### Exercise
Your answer should be the data below, reproduced with nothing changed.

Source texts of formatted documents
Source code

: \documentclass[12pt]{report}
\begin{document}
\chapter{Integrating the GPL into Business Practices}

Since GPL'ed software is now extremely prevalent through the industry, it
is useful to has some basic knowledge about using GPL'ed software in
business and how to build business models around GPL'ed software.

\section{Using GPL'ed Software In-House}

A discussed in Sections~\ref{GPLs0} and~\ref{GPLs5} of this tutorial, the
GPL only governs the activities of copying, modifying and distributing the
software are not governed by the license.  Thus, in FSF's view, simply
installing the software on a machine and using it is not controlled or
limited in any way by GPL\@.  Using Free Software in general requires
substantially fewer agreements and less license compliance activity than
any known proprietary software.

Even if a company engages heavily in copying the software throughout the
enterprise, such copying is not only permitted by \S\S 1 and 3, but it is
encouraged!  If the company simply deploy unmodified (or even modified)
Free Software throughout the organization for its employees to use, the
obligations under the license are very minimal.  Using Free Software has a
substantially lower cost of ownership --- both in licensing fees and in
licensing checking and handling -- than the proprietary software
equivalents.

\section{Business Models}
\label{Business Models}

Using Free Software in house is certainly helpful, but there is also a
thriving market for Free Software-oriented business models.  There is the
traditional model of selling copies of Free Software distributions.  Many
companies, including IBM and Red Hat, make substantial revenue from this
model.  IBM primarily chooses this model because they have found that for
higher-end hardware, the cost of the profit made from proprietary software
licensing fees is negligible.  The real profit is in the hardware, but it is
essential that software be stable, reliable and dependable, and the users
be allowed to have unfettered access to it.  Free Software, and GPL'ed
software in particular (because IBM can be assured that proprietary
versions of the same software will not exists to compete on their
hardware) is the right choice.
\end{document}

### Exercise response
Source code

: \documentclass[12pt]{report}
\begin{document}
\chapter{Integrating the GPL into Business Practices}

Since GPL'ed software is now extremely prevalent through the industry, it
is useful to has some basic knowledge about using GPL'ed software in
business and how to build business models around GPL'ed software.

\section{Using GPL'ed Software In-House}

A discussed in Sections~\ref{GPLs0} and~\ref{GPLs5} of this tutorial, the
GPL only governs the activities of copying, modifying and distributing the
software are not governed by the license.  Thus, in FSF's view, simply
installing the software on a machine and using it is not controlled or
limited in any way by GPL\@.  Using Free Software in general requires
substantially fewer agreements and less license compliance activity than
any known proprietary software.

Even if a company engages heavily in copying the software throughout the
enterprise, such copying is not only permitted by \S\S 1 and 3, but it is
encouraged!  If the company simply deploy unmodified (or even modified)
Free Software throughout the organization for its employees to use, the
obligations under the license are very minimal.  Using Free Software has a
substantially lower cost of ownership --- both in licensing fees and in
licensing checking and handling -- than the proprietary software
equivalents.

\section{Business Models}
\label{Business Models}

Using Free Software in house is certainly helpful, but there is also a
thriving market for Free Software-oriented business models.  There is the
traditional model of selling copies of Free Software distributions.  Many
companies, including IBM and Red Hat, make substantial revenue from this
model.  IBM primarily chooses this model because they have found that for
higher-end hardware, the cost of the profit made from proprietary software
licensing fees is negligible.  The real profit is in the hardware, but it is
essential that software be stable, reliable and dependable, and the users
be allowed to have unfettered access to it.  Free Software, and GPL'ed
software in particular (because IBM can be assured that proprietary
versions of the same software will not exists to compete on their
hardware) is the right choice.
\end{document}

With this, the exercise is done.